For enhanced safety, the front and second-row seat shoulder belts of the Acura MDX have pretensioners to tighten the seatbelts and eliminate dangerous slack in the event of a collision and force limiters to limit the pressure the belts will exert on the passengers. The Jeep Wagoneer doesn’t offer pretensioners for its second-row seat belts.
The MDX’s standard lane departure warning system alerts a temporarily inattentive driver when the vehicle begins to leave its lane and gently nudges the vehicle back towards its lane. A lane departure warning system costs extra on the Wagoneer.
For better protection of the passenger compartment, the MDX uses safety cell construction with a three-dimensional high-strength frame that surrounds the passenger compartment. It provides extra impact protection and a sturdy mounting location for door hardware and side impact beams. The Wagoneer uses a body-on-frame design, which has no frame members above the floor of the vehicle.

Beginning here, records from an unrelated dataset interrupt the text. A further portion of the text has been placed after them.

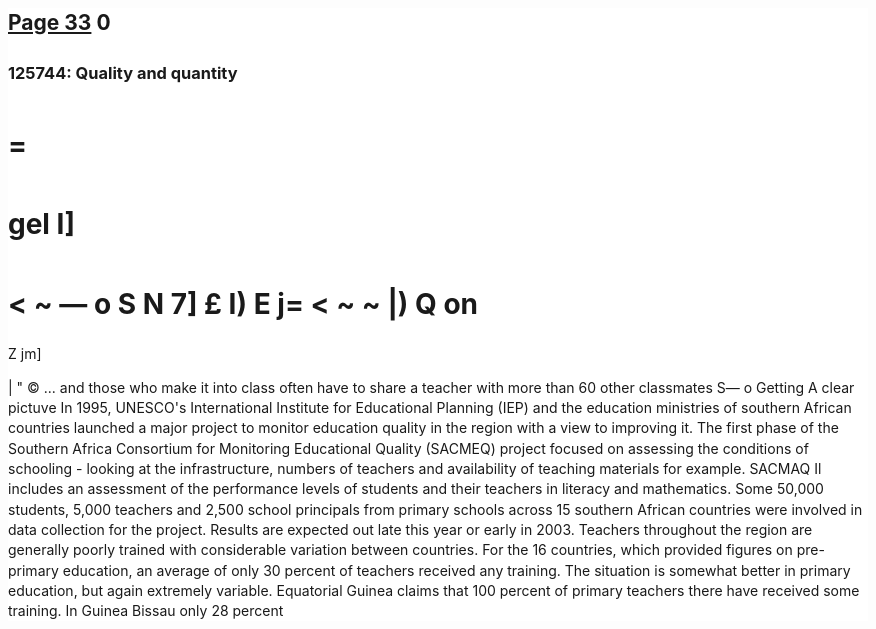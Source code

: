 ## [Page 33](https://demo.humlab.umu.se/courier/125736eng.pdf#page=33) 0

### 125744: Quality and quantity

= 
= 
gel 
I] 
= 
< 
~ 
— 
o 
S 
N 
7] 
£ 
I) 
E 
j= 
< 
~ 
~ 
|) 
Q 
on 
= 
Z 
jm] 
  
| " © 
... and those who make it into class 
often have to share a teacher with more 
than 60 other classmates 
S— 
o Getting A clear pictuve 
In 1995, UNESCO's International Institute for Educational 
Planning (IEP) and the education ministries of southern 
African countries launched a major project to monitor 
education quality in the region with a view to improving it. 
The first phase of the Southern Africa Consortium for 
Monitoring Educational Quality (SACMEQ) project focused on 
assessing the conditions of schooling - looking at the 
infrastructure, numbers of teachers and availability of 
teaching materials for example. SACMAQ Il includes an 
assessment of the performance levels of students and their 
teachers in literacy and mathematics. Some 50,000 students, 
5,000 teachers and 2,500 school principals from primary 
schools across 15 southern African countries were involved in 
data collection for the project. Results are expected out late 
this year or early in 2003. 
Teachers throughout the region are generally 
poorly trained with considerable variation 
between countries. For the 16 countries, which 
provided figures on pre-primary education, an 
average of only 30 percent of teachers received 
any training. The situation is somewhat better 
in primary education, but again extremely 
variable. Equatorial Guinea claims that 100 
percent of primary teachers there have received 
some training. In Guinea Bissau only 28 percent 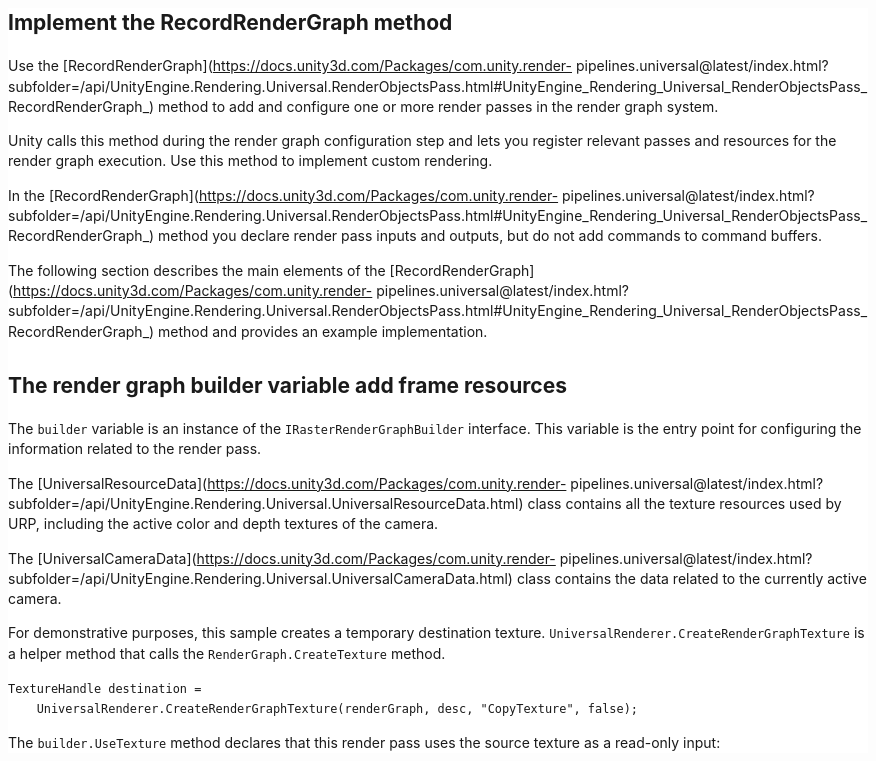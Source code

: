 
##  Implement the RecordRenderGraph method

Use the
[RecordRenderGraph](https://docs.unity3d.com/Packages/com.unity.render-
pipelines.universal@latest/index.html?subfolder=/api/UnityEngine.Rendering.Universal.RenderObjectsPass.html#UnityEngine_Rendering_Universal_RenderObjectsPass_RecordRenderGraph_)
method to add and configure one or more render passes in the render graph
system.

Unity calls this method during the render graph configuration step and lets
you register relevant passes and resources for the render graph execution. Use
this method to implement custom rendering.

In the [RecordRenderGraph](https://docs.unity3d.com/Packages/com.unity.render-
pipelines.universal@latest/index.html?subfolder=/api/UnityEngine.Rendering.Universal.RenderObjectsPass.html#UnityEngine_Rendering_Universal_RenderObjectsPass_RecordRenderGraph_)
method you declare render pass inputs and outputs, but do not add commands to
command buffers.

The following section describes the main elements of the
[RecordRenderGraph](https://docs.unity3d.com/Packages/com.unity.render-
pipelines.universal@latest/index.html?subfolder=/api/UnityEngine.Rendering.Universal.RenderObjectsPass.html#UnityEngine_Rendering_Universal_RenderObjectsPass_RecordRenderGraph_)
method and provides an example implementation.

## The render graph builder variable add frame resources

The `builder` variable is an instance of the `IRasterRenderGraphBuilder`
interface. This variable is the entry point for configuring the information
related to the render pass.

The
[UniversalResourceData](https://docs.unity3d.com/Packages/com.unity.render-
pipelines.universal@latest/index.html?subfolder=/api/UnityEngine.Rendering.Universal.UniversalResourceData.html)
class contains all the texture resources used by URP, including the active
color and depth textures of the camera.

The [UniversalCameraData](https://docs.unity3d.com/Packages/com.unity.render-
pipelines.universal@latest/index.html?subfolder=/api/UnityEngine.Rendering.Universal.UniversalCameraData.html)
class contains the data related to the currently active camera.

For demonstrative purposes, this sample creates a temporary destination
texture. `UniversalRenderer.CreateRenderGraphTexture` is a helper method that
calls the `RenderGraph.CreateTexture` method.

    
    
    TextureHandle destination =
        UniversalRenderer.CreateRenderGraphTexture(renderGraph, desc, "CopyTexture", false);
    

The `builder.UseTexture` method declares that this render pass uses the source
texture as a read-only input:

Both the MDX and the Wagoneer have standard driver and passenger frontal airbags, front side-impact airbags, driver and front passenger knee airbags, side-impact head airbags, height adjustable front shoulder belts, four-wheel antilock brakes, traction control, electronic stability systems to prevent skidding, crash mitigating brakes, daytime running lights, blind spot warning systems, rearview cameras, rear cross-path warning, available all wheel drive and around view monitors.
For its performance in IIHS driver-side and passenger-side small overlap frontal, moderate overlap frontal, updated side impact, headlight, daytime pedestrian crash prevention, and nighttime pedestrian crash prevention testing, the Insurance Institute for Highway Safety grants the MDX its highest rating: “Top Safety Pick Plus” for 2023, a rating granted to only 29 vehicles tested by the IIHS. The Wagoneer has not been tested, yet.